WHAT THE TASK ASKS: What follows is a set of records. Repeat them word for word.

Collected data:
Segment Open

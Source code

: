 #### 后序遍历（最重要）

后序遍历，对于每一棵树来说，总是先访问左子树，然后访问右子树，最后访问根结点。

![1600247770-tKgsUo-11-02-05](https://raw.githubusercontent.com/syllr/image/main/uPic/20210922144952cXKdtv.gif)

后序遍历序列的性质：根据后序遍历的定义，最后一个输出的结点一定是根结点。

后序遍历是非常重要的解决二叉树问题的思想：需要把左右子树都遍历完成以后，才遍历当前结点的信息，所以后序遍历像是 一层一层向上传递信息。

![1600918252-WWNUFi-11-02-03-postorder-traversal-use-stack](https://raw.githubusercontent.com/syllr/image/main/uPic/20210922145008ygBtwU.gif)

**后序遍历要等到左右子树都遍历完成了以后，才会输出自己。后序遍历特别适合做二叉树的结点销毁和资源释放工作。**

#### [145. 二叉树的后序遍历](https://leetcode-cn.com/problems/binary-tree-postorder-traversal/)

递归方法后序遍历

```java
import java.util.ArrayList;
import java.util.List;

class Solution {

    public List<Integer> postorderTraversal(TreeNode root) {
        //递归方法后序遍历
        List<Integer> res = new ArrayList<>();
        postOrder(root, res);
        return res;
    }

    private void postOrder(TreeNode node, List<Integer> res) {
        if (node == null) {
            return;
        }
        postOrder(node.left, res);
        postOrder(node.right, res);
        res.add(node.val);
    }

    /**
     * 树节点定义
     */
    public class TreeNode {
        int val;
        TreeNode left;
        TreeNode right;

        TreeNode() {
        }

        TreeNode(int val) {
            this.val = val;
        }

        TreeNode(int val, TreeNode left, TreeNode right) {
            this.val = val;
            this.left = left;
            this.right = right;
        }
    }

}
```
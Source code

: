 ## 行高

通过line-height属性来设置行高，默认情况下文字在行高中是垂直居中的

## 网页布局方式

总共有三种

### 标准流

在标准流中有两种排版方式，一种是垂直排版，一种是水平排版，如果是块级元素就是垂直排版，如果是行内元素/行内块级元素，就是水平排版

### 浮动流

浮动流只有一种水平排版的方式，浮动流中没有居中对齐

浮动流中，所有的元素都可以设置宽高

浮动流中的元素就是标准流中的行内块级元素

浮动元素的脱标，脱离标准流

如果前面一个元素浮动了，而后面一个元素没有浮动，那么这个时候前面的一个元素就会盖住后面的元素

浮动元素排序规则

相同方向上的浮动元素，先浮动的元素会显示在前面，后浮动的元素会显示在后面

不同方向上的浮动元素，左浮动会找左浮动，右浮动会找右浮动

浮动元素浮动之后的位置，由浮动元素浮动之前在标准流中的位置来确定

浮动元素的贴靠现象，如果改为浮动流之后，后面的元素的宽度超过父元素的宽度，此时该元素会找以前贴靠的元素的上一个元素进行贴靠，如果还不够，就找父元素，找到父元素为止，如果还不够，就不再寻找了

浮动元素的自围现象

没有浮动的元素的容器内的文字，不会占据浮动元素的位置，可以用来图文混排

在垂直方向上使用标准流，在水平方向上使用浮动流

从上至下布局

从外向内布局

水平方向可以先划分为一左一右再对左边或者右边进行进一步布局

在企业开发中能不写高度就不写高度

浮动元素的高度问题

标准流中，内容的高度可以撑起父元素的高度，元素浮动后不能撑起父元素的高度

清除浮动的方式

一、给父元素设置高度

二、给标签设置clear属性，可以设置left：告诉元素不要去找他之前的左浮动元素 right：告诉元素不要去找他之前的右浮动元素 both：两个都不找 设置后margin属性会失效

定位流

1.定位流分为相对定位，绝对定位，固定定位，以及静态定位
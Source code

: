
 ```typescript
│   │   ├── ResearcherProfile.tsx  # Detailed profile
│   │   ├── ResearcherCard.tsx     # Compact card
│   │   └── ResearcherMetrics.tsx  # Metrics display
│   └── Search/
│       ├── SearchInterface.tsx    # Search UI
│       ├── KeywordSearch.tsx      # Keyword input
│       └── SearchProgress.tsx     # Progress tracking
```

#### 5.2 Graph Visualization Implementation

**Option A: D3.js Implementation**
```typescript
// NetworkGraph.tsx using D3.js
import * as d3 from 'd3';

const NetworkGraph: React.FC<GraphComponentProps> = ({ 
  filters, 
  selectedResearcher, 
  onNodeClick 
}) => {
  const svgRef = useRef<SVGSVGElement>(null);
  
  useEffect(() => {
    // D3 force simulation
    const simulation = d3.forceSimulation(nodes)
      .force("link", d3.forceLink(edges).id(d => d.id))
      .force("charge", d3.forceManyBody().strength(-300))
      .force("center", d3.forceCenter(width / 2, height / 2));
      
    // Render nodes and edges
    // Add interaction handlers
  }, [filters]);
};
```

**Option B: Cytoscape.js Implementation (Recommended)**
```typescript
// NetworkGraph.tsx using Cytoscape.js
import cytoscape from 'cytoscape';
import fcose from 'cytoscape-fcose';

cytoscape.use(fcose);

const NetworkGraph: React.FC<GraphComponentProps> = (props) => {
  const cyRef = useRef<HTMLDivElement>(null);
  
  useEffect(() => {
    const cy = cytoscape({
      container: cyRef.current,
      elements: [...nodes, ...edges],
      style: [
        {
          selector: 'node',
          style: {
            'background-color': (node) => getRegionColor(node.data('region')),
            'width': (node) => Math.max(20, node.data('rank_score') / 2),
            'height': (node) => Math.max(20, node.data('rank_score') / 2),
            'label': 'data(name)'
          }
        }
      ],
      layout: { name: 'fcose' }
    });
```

Segment Closed

YOUR SOLUTION:
Source code

: #### 后序遍历（最重要）

后序遍历，对于每一棵树来说，总是先访问左子树，然后访问右子树，最后访问根结点。

![1600247770-tKgsUo-11-02-05](https://raw.githubusercontent.com/syllr/image/main/uPic/20210922144952cXKdtv.gif)

后序遍历序列的性质：根据后序遍历的定义，最后一个输出的结点一定是根结点。

后序遍历是非常重要的解决二叉树问题的思想：需要把左右子树都遍历完成以后，才遍历当前结点的信息，所以后序遍历像是 一层一层向上传递信息。

![1600918252-WWNUFi-11-02-03-postorder-traversal-use-stack](https://raw.githubusercontent.com/syllr/image/main/uPic/20210922145008ygBtwU.gif)

**后序遍历要等到左右子树都遍历完成了以后，才会输出自己。后序遍历特别适合做二叉树的结点销毁和资源释放工作。**

#### [145. 二叉树的后序遍历](https://leetcode-cn.com/problems/binary-tree-postorder-traversal/)

递归方法后序遍历

```java
import java.util.ArrayList;
import java.util.List;

class Solution {

    public List<Integer> postorderTraversal(TreeNode root) {
        //递归方法后序遍历
        List<Integer> res = new ArrayList<>();
        postOrder(root, res);
        return res;
    }

    private void postOrder(TreeNode node, List<Integer> res) {
        if (node == null) {
            return;
        }
        postOrder(node.left, res);
        postOrder(node.right, res);
        res.add(node.val);
    }

    /**
     * 树节点定义
     */
    public class TreeNode {
        int val;
        TreeNode left;
        TreeNode right;

        TreeNode() {
        }

        TreeNode(int val) {
            this.val = val;
        }

        TreeNode(int val, TreeNode left, TreeNode right) {
            this.val = val;
            this.left = left;
            this.right = right;
        }
    }

}
```
Source code

: ## 行高

通过line-height属性来设置行高，默认情况下文字在行高中是垂直居中的

## 网页布局方式

总共有三种

### 标准流

在标准流中有两种排版方式，一种是垂直排版，一种是水平排版，如果是块级元素就是垂直排版，如果是行内元素/行内块级元素，就是水平排版

### 浮动流

浮动流只有一种水平排版的方式，浮动流中没有居中对齐

浮动流中，所有的元素都可以设置宽高

浮动流中的元素就是标准流中的行内块级元素

浮动元素的脱标，脱离标准流

如果前面一个元素浮动了，而后面一个元素没有浮动，那么这个时候前面的一个元素就会盖住后面的元素

浮动元素排序规则

相同方向上的浮动元素，先浮动的元素会显示在前面，后浮动的元素会显示在后面

不同方向上的浮动元素，左浮动会找左浮动，右浮动会找右浮动

浮动元素浮动之后的位置，由浮动元素浮动之前在标准流中的位置来确定

浮动元素的贴靠现象，如果改为浮动流之后，后面的元素的宽度超过父元素的宽度，此时该元素会找以前贴靠的元素的上一个元素进行贴靠，如果还不够，就找父元素，找到父元素为止，如果还不够，就不再寻找了

浮动元素的自围现象

没有浮动的元素的容器内的文字，不会占据浮动元素的位置，可以用来图文混排

在垂直方向上使用标准流，在水平方向上使用浮动流

从上至下布局

从外向内布局

水平方向可以先划分为一左一右再对左边或者右边进行进一步布局

在企业开发中能不写高度就不写高度

浮动元素的高度问题

标准流中，内容的高度可以撑起父元素的高度，元素浮动后不能撑起父元素的高度

清除浮动的方式

一、给父元素设置高度

二、给标签设置clear属性，可以设置left：告诉元素不要去找他之前的左浮动元素 right：告诉元素不要去找他之前的右浮动元素 both：两个都不找 设置后margin属性会失效

定位流

1.定位流分为相对定位，绝对定位，固定定位，以及静态定位
Source code

:
 ```typescript
│   │   ├── ResearcherProfile.tsx  # Detailed profile
│   │   ├── ResearcherCard.tsx     # Compact card
│   │   └── ResearcherMetrics.tsx  # Metrics display
│   └── Search/
│       ├── SearchInterface.tsx    # Search UI
│       ├── KeywordSearch.tsx      # Keyword input
│       └── SearchProgress.tsx     # Progress tracking
```

#### 5.2 Graph Visualization Implementation

**Option A: D3.js Implementation**
```typescript
// NetworkGraph.tsx using D3.js
import * as d3 from 'd3';

const NetworkGraph: React.FC<GraphComponentProps> = ({ 
  filters, 
  selectedResearcher, 
  onNodeClick 
}) => {
  const svgRef = useRef<SVGSVGElement>(null);
  
  useEffect(() => {
    // D3 force simulation
    const simulation = d3.forceSimulation(nodes)
      .force("link", d3.forceLink(edges).id(d => d.id))
      .force("charge", d3.forceManyBody().strength(-300))
      .force("center", d3.forceCenter(width / 2, height / 2));
      
    // Render nodes and edges
    // Add interaction handlers
  }, [filters]);
};
```

**Option B: Cytoscape.js Implementation (Recommended)**
```typescript
// NetworkGraph.tsx using Cytoscape.js
import cytoscape from 'cytoscape';
import fcose from 'cytoscape-fcose';

cytoscape.use(fcose);

const NetworkGraph: React.FC<GraphComponentProps> = (props) => {
  const cyRef = useRef<HTMLDivElement>(null);
  
  useEffect(() => {
    const cy = cytoscape({
      container: cyRef.current,
      elements: [...nodes, ...edges],
      style: [
        {
          selector: 'node',
          style: {
            'background-color': (node) => getRegionColor(node.data('region')),
            'width': (node) => Math.max(20, node.data('rank_score') / 2),
            'height': (node) => Math.max(20, node.data('rank_score') / 2),
            'label': 'data(name)'
          }
        }
      ],
      layout: { name: 'fcose' }
    });
```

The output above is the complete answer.